Los Choneros leader Fito denies charges in US narcotics case. Photo / Getty Images
Los Choneros leader Fito denies charges in US narcotics case. Photo / Getty Images
Notorious Ecuadoran drug trafficker Adolfo Macias, alias “Fito”, has pleaded not guilty to narcotics charges in a US court, a month after he was recaptured following a 2024 escape from a maximum security penitentiary.
The leader of the Los Choneros gang denied seven charges, including drug trafficking and arms trafficking,punishable by 20 years to life imprisonment.
“As alleged, the defendant served for years as the principal leader of Los Choneros, a notoriously violent transnational criminal organisation, and was a ruthless and infamous drug and firearms trafficker,” US attorney Joseph Nocella said.
“The defendant and his co-conspirators flooded the United States and other countries with drugs and used extreme measures of violence in their quest for power and control.”
The US Attorney’s Office filed charges in April against Macias on suspicion of cocaine distribution, conspiracy and firearms violations, including weapons smuggling.
Secretary of State Marco Rubio said on X that the defendant “will soon face justice in the US for leading a vicious transnational criminal organisation”.
The former taxi driver turned crime boss agreed in a Quito court last week to be extradited to the US to face the charges.

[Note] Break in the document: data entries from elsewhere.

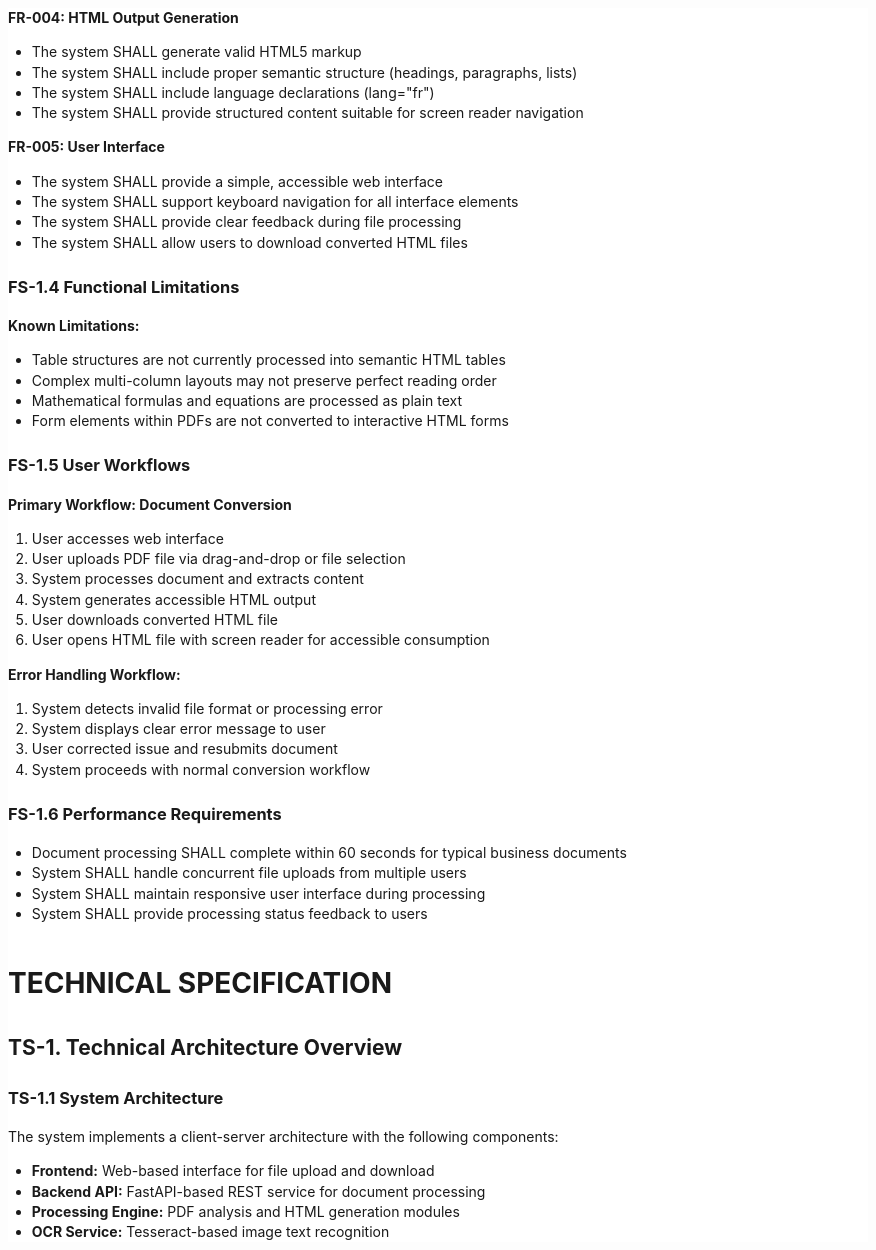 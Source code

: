 **FR-004: HTML Output Generation**
- The system SHALL generate valid HTML5 markup
- The system SHALL include proper semantic structure (headings, paragraphs, lists)
- The system SHALL include language declarations (lang="fr")
- The system SHALL provide structured content suitable for screen reader navigation

**FR-005: User Interface**
- The system SHALL provide a simple, accessible web interface
- The system SHALL support keyboard navigation for all interface elements
- The system SHALL provide clear feedback during file processing
- The system SHALL allow users to download converted HTML files

### FS-1.4 Functional Limitations

**Known Limitations:**
- Table structures are not currently processed into semantic HTML tables
- Complex multi-column layouts may not preserve perfect reading order
- Mathematical formulas and equations are processed as plain text
- Form elements within PDFs are not converted to interactive HTML forms

### FS-1.5 User Workflows

**Primary Workflow: Document Conversion**
1. User accesses web interface
2. User uploads PDF file via drag-and-drop or file selection
3. System processes document and extracts content
4. System generates accessible HTML output
5. User downloads converted HTML file
6. User opens HTML file with screen reader for accessible consumption

**Error Handling Workflow:**
1. System detects invalid file format or processing error
2. System displays clear error message to user
3. User corrected issue and resubmits document
4. System proceeds with normal conversion workflow

### FS-1.6 Performance Requirements
- Document processing SHALL complete within 60 seconds for typical business documents
- System SHALL handle concurrent file uploads from multiple users
- System SHALL maintain responsive user interface during processing
- System SHALL provide processing status feedback to users

# TECHNICAL SPECIFICATION

## TS-1. Technical Architecture Overview

### TS-1.1 System Architecture
The system implements a client-server architecture with the following components:
- **Frontend:** Web-based interface for file upload and download
- **Backend API:** FastAPI-based REST service for document processing
- **Processing Engine:** PDF analysis and HTML generation modules
- **OCR Service:** Tesseract-based image text recognition
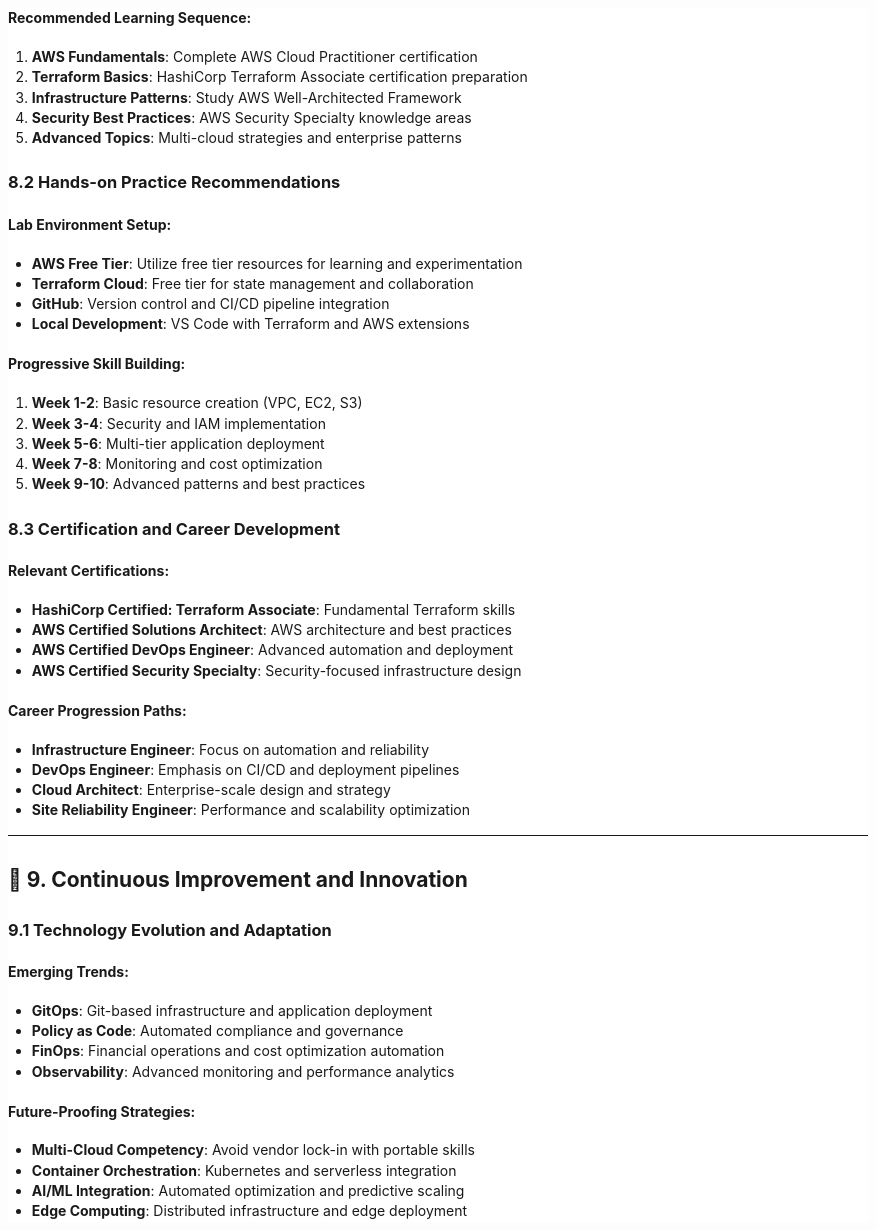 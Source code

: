 #### **Recommended Learning Sequence:**
1. **AWS Fundamentals**: Complete AWS Cloud Practitioner certification
2. **Terraform Basics**: HashiCorp Terraform Associate certification preparation
3. **Infrastructure Patterns**: Study AWS Well-Architected Framework
4. **Security Best Practices**: AWS Security Specialty knowledge areas
5. **Advanced Topics**: Multi-cloud strategies and enterprise patterns

### **8.2 Hands-on Practice Recommendations**

#### **Lab Environment Setup:**
- **AWS Free Tier**: Utilize free tier resources for learning and experimentation
- **Terraform Cloud**: Free tier for state management and collaboration
- **GitHub**: Version control and CI/CD pipeline integration
- **Local Development**: VS Code with Terraform and AWS extensions

#### **Progressive Skill Building:**
1. **Week 1-2**: Basic resource creation (VPC, EC2, S3)
2. **Week 3-4**: Security and IAM implementation
3. **Week 5-6**: Multi-tier application deployment
4. **Week 7-8**: Monitoring and cost optimization
5. **Week 9-10**: Advanced patterns and best practices

### **8.3 Certification and Career Development**

#### **Relevant Certifications:**
- **HashiCorp Certified: Terraform Associate**: Fundamental Terraform skills
- **AWS Certified Solutions Architect**: AWS architecture and best practices
- **AWS Certified DevOps Engineer**: Advanced automation and deployment
- **AWS Certified Security Specialty**: Security-focused infrastructure design

#### **Career Progression Paths:**
- **Infrastructure Engineer**: Focus on automation and reliability
- **DevOps Engineer**: Emphasis on CI/CD and deployment pipelines
- **Cloud Architect**: Enterprise-scale design and strategy
- **Site Reliability Engineer**: Performance and scalability optimization

---

## 🔄 **9. Continuous Improvement and Innovation**

### **9.1 Technology Evolution and Adaptation**

#### **Emerging Trends:**
- **GitOps**: Git-based infrastructure and application deployment
- **Policy as Code**: Automated compliance and governance
- **FinOps**: Financial operations and cost optimization automation
- **Observability**: Advanced monitoring and performance analytics

#### **Future-Proofing Strategies:**
- **Multi-Cloud Competency**: Avoid vendor lock-in with portable skills
- **Container Orchestration**: Kubernetes and serverless integration
- **AI/ML Integration**: Automated optimization and predictive scaling
- **Edge Computing**: Distributed infrastructure and edge deployment
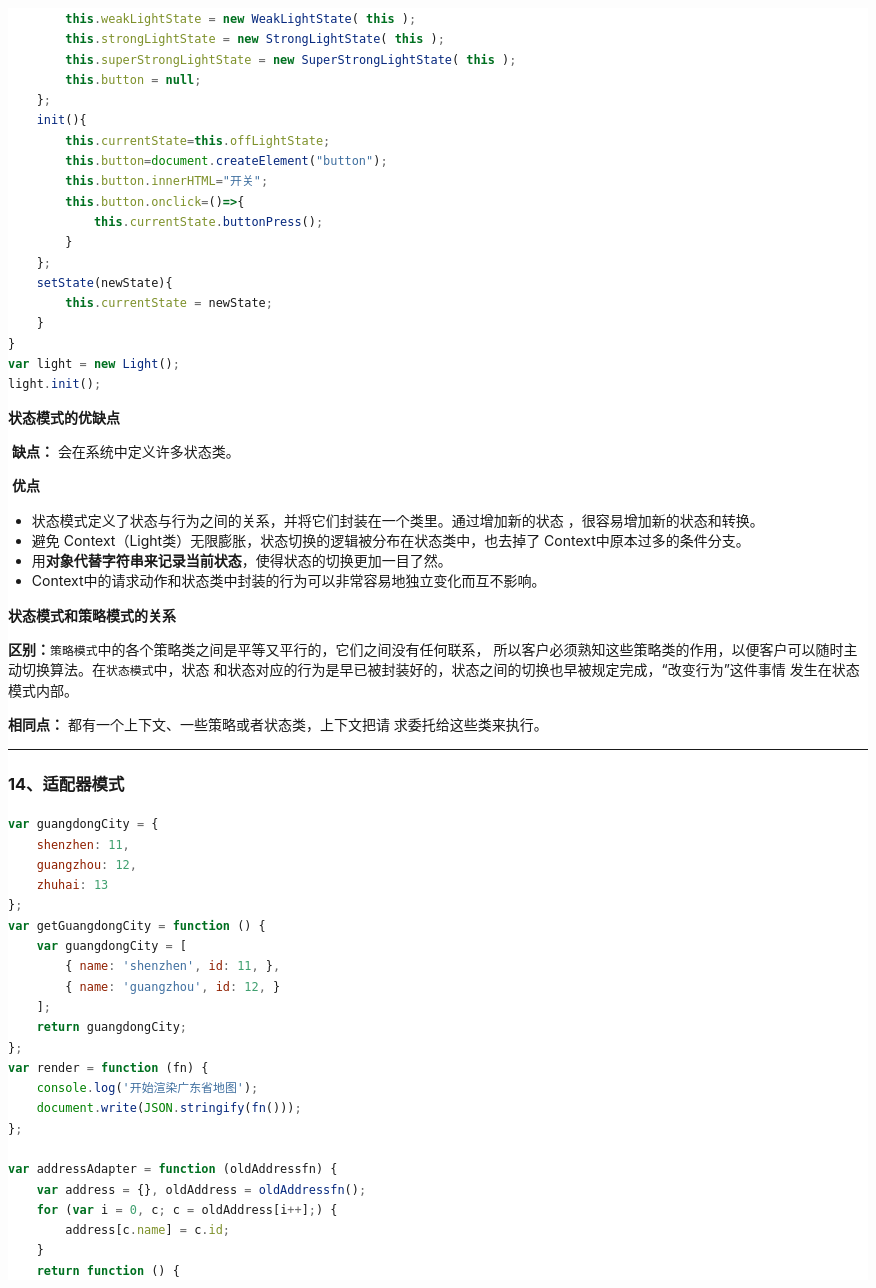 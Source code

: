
 ```js
        this.weakLightState = new WeakLightState( this );    
        this.strongLightState = new StrongLightState( this );   
        this.superStrongLightState = new SuperStrongLightState( this );  
        this.button = null; 
    };
    init(){
        this.currentState=this.offLightState;
        this.button=document.createElement("button");
        this.button.innerHTML="开关";
        this.button.onclick=()=>{
            this.currentState.buttonPress();
        }
    };
    setState(newState){
        this.currentState = newState; 
    }
}
var light = new Light(); 
light.init(); 
```

**状态模式的优缺点**

​	**缺点：** 会在系统中定义许多状态类。

​	**优点**

+ 状态模式定义了状态与行为之间的关系，并将它们封装在一个类里。通过增加新的状态 ，很容易增加新的状态和转换。 
+ 避免 Context（Light类）无限膨胀，状态切换的逻辑被分布在状态类中，也去掉了 Context中原本过多的条件分支。
+   用**对象代替字符串来记录当前状态**，使得状态的切换更加一目了然。 
+  Context中的请求动作和状态类中封装的行为可以非常容易地独立变化而互不影响。

**状态模式和策略模式的关系**

**区别：**`策略模式`中的各个策略类之间是平等又平行的，它们之间没有任何联系， 所以客户必须熟知这些策略类的作用，以便客户可以随时主动切换算法。在`状态模式`中，状态 和状态对应的行为是早已被封装好的，状态之间的切换也早被规定完成，“改变行为”这件事情 发生在状态模式内部。

**相同点：** 都有一个上下文、一些策略或者状态类，上下文把请 求委托给这些类来执行。

---

### 14、适配器模式

```js
var guangdongCity = { 
    shenzhen: 11, 
    guangzhou: 12, 
    zhuhai: 13 
};
var getGuangdongCity = function () {
    var guangdongCity = [
        { name: 'shenzhen', id: 11, },
        { name: 'guangzhou', id: 12, }
    ];
    return guangdongCity;
};
var render = function (fn) {
    console.log('开始渲染广东省地图');
    document.write(JSON.stringify(fn()));
};

var addressAdapter = function (oldAddressfn) {
    var address = {}, oldAddress = oldAddressfn();
    for (var i = 0, c; c = oldAddress[i++];) {
        address[c.name] = c.id;
    }
    return function () {
```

Macias managed to escape from the Guayaquil regional prison to avoid his transfer to a maximum security section of the facility. Photo / Getty Images
Gang warfare
Macias is the first Ecuadorian extradited by his country since a new measure was written into law last year, after a referendum in which President Daniel Noboa sought approval to intensify his war on criminal gangs.
Ecuador, once a peaceful haven between the world’s two top cocaine exporters Colombia and Peru, has seen violence erupt in recent years as enemy gangs with ties to Mexican and Colombian cartels vie for control.
Soon after Macias escaped from prison in January 2024, Noboa declared Ecuador to be in a state of “internal armed conflict” and ordered the military and tanks into the streets to “neutralise” the gangs.
The move was criticised by human rights organisations.
Los Choneros has ties to Mexico’s Sinaloa cartel, Colombia’s Gulf Clan – the world’s largest cocaine exporter – and Balkan mafias, according to the Ecuadorian Organised Crime Observatory.
Macias’ escape from prison prompted widespread violence and a massive military and police recapture operation, including Government “wanted” posters offering US$1 million for information leading to his arrest.
On June 25, Macias was found hiding in a bunker concealed under floor tiles in a luxury home in the fishing port of Manta, the centre of operations for Los Choneros. Noboa declared he would be extradited, “the sooner the better”.
The bunker where the military found Macias. Photo / Getty Images
“We will gladly send him and let him answer to the North American law,” Noboa told CNN at the time.
More than 70% of all cocaine produced in the world now passes through Ecuador’s ports, according to US government data.
In 2024, the country seized a record 294 tons of drugs, mainly cocaine.